The Bad: Let's ignore the injury for now, as that's not his fault and not something we need to dwell on. Toward the end of the season, there were games where Hossa's legs did look heavy. The usual defensive effort we've become accustomed to wasn't there, on some nights. He took some shortcuts. He wasn't effective at the offensive end. Though generally, the game after the one where he looked fatigued he generally tore several new orifices onto the opponent. So it's nitpicking a bit. Some will say that before he had to head to the darkness, he hadn't done much in Games 1 and 2, and that's true. But two games doesn't seem enough of a sample size to get to upset about that. And I still would have liked him to be on the ice when the Hawks began to assert themselves later in that series.
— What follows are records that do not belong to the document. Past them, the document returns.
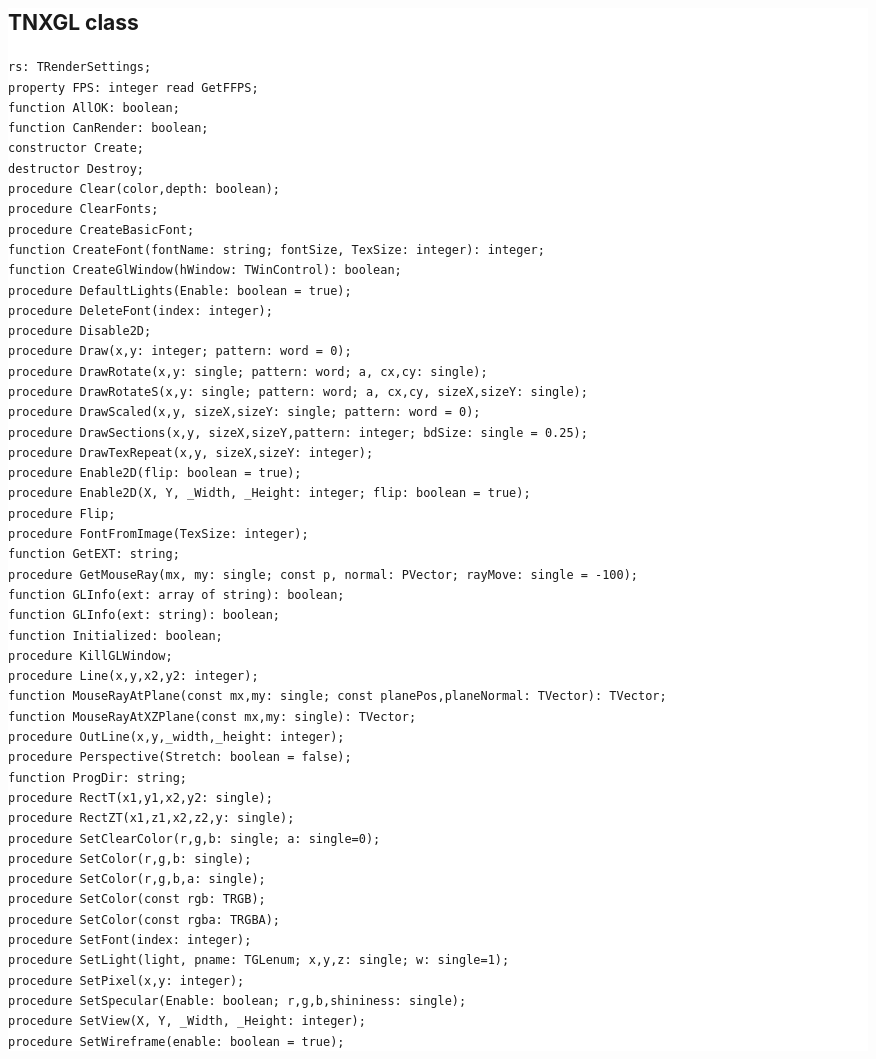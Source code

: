 ## TNXGL class ##

```
rs: TRenderSettings;
property FPS: integer read GetFFPS;
function AllOK: boolean;
function CanRender: boolean;
constructor Create;
destructor Destroy;
procedure Clear(color,depth: boolean);
procedure ClearFonts;
procedure CreateBasicFont;
function CreateFont(fontName: string; fontSize, TexSize: integer): integer;
function CreateGlWindow(hWindow: TWinControl): boolean;
procedure DefaultLights(Enable: boolean = true);
procedure DeleteFont(index: integer);
procedure Disable2D;
procedure Draw(x,y: integer; pattern: word = 0);
procedure DrawRotate(x,y: single; pattern: word; a, cx,cy: single);
procedure DrawRotateS(x,y: single; pattern: word; a, cx,cy, sizeX,sizeY: single);
procedure DrawScaled(x,y, sizeX,sizeY: single; pattern: word = 0);
procedure DrawSections(x,y, sizeX,sizeY,pattern: integer; bdSize: single = 0.25);
procedure DrawTexRepeat(x,y, sizeX,sizeY: integer);
procedure Enable2D(flip: boolean = true);
procedure Enable2D(X, Y, _Width, _Height: integer; flip: boolean = true);
procedure Flip;
procedure FontFromImage(TexSize: integer);
function GetEXT: string;
procedure GetMouseRay(mx, my: single; const p, normal: PVector; rayMove: single = -100);
function GLInfo(ext: array of string): boolean;
function GLInfo(ext: string): boolean;
function Initialized: boolean;
procedure KillGLWindow;
procedure Line(x,y,x2,y2: integer);
function MouseRayAtPlane(const mx,my: single; const planePos,planeNormal: TVector): TVector;
function MouseRayAtXZPlane(const mx,my: single): TVector;
procedure OutLine(x,y,_width,_height: integer);
procedure Perspective(Stretch: boolean = false);
function ProgDir: string;
procedure RectT(x1,y1,x2,y2: single);
procedure RectZT(x1,z1,x2,z2,y: single);
procedure SetClearColor(r,g,b: single; a: single=0);
procedure SetColor(r,g,b: single);
procedure SetColor(r,g,b,a: single);
procedure SetColor(const rgb: TRGB);
procedure SetColor(const rgba: TRGBA);
procedure SetFont(index: integer);
procedure SetLight(light, pname: TGLenum; x,y,z: single; w: single=1);
procedure SetPixel(x,y: integer);
procedure SetSpecular(Enable: boolean; r,g,b,shininess: single);
procedure SetView(X, Y, _Width, _Height: integer);
procedure SetWireframe(enable: boolean = true);
```
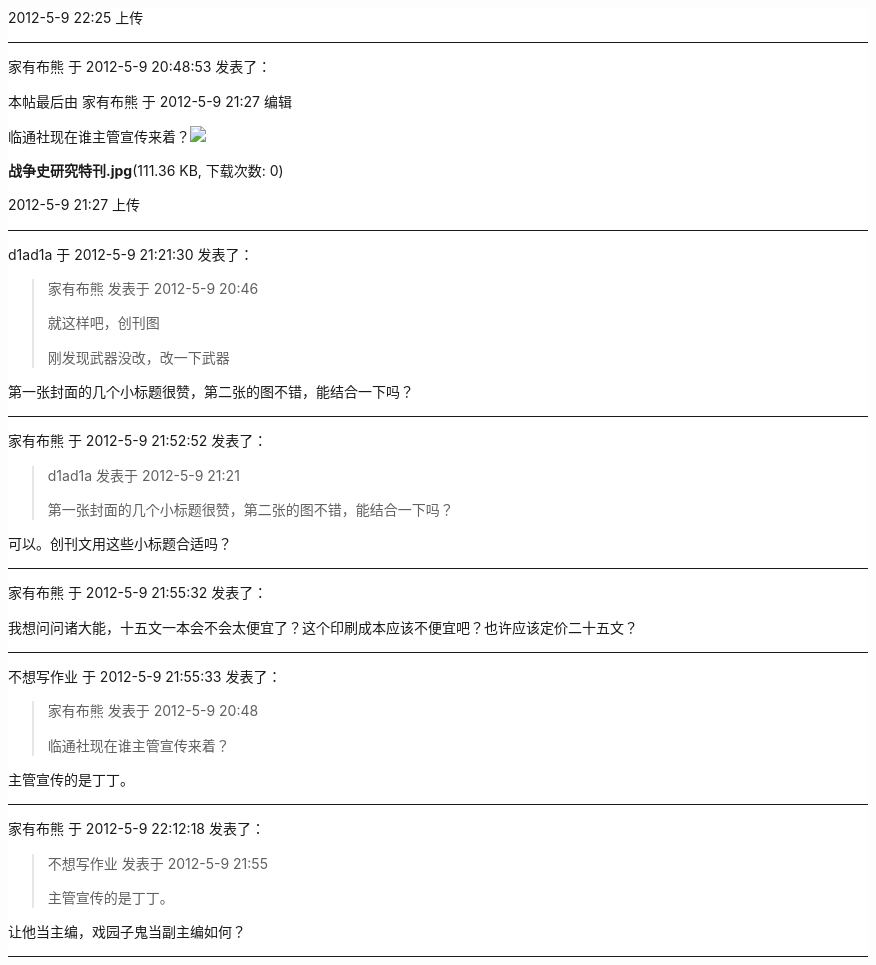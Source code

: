 2012-5-9 22:25 上传

---

家有布熊 于 2012-5-9 20:48:53 发表了：

本帖最后由 家有布熊 于 2012-5-9 21:27 编辑

临通社现在谁主管宣传来着？![](/9025/2127154zy0nen4nza7y8ee.jpg)

**战争史研究特刊.jpg**(111.36 KB, 下载次数: 0)

2012-5-9 21:27 上传

---

d1ad1a 于 2012-5-9 21:21:30 发表了：

> 家有布熊 发表于 2012-5-9 20:46
>
> 就这样吧，创刊图
>
> 刚发现武器没改，改一下武器

第一张封面的几个小标题很赞，第二张的图不错，能结合一下吗？

---

家有布熊 于 2012-5-9 21:52:52 发表了：

> d1ad1a 发表于 2012-5-9 21:21
>
> 第一张封面的几个小标题很赞，第二张的图不错，能结合一下吗？

可以。创刊文用这些小标题合适吗？

---

家有布熊 于 2012-5-9 21:55:32 发表了：

我想问问诸大能，十五文一本会不会太便宜了？这个印刷成本应该不便宜吧？也许应该定价二十五文？

---

不想写作业 于 2012-5-9 21:55:33 发表了：

> 家有布熊 发表于 2012-5-9 20:48
>
> 临通社现在谁主管宣传来着？

主管宣传的是丁丁。

---

家有布熊 于 2012-5-9 22:12:18 发表了：

> 不想写作业 发表于 2012-5-9 21:55
>
> 主管宣传的是丁丁。

让他当主编，戏园子鬼当副主编如何？

---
Contract: Signed forever at hit of 5.2M
Stick Around Or Hit The Bricks: It's not a question of moving Hossa, because even if the Hawks wanted to his health would prevent that. But Stan is in an almost impossible position here. Because when the Final ends and moves can be made before the draft and on July 1, he isn't going to have any idea on when Hossa will be healthy. We all can say training camp is far enough away, but no one knows. And by the time Hossa tries to start training again, the Hawks will have had to make moves. So they can't plan on having Hossa's cap space available via either LTIR or a surprise retirement. It complicates things. Honestly, I would be more surprised if I see Hossa at training camp than I will be if it is decided that he's going to miss the year. Hossa's injury looks to me in the Savard, Bergeron, Booth category, and that means a serious absence. If he plays, I'm thinking January. When and if he does come back, we have no idea what we'll get. Can he return to the form we saw this past season after an extended absence? Will there be any tentativeness? Can he be as physically imposing without fear of re-injury? How big a of a breeze will it take to send him to the shelf again?
The biggest problem is that there are no answers to any of those questions, and certainly not in time to recalibrate how the Hawks should be built this season. And maybe the biggest shame is that it was a true pleasure to watch Hossa take on teams by himself this year and win, and we may never get it again.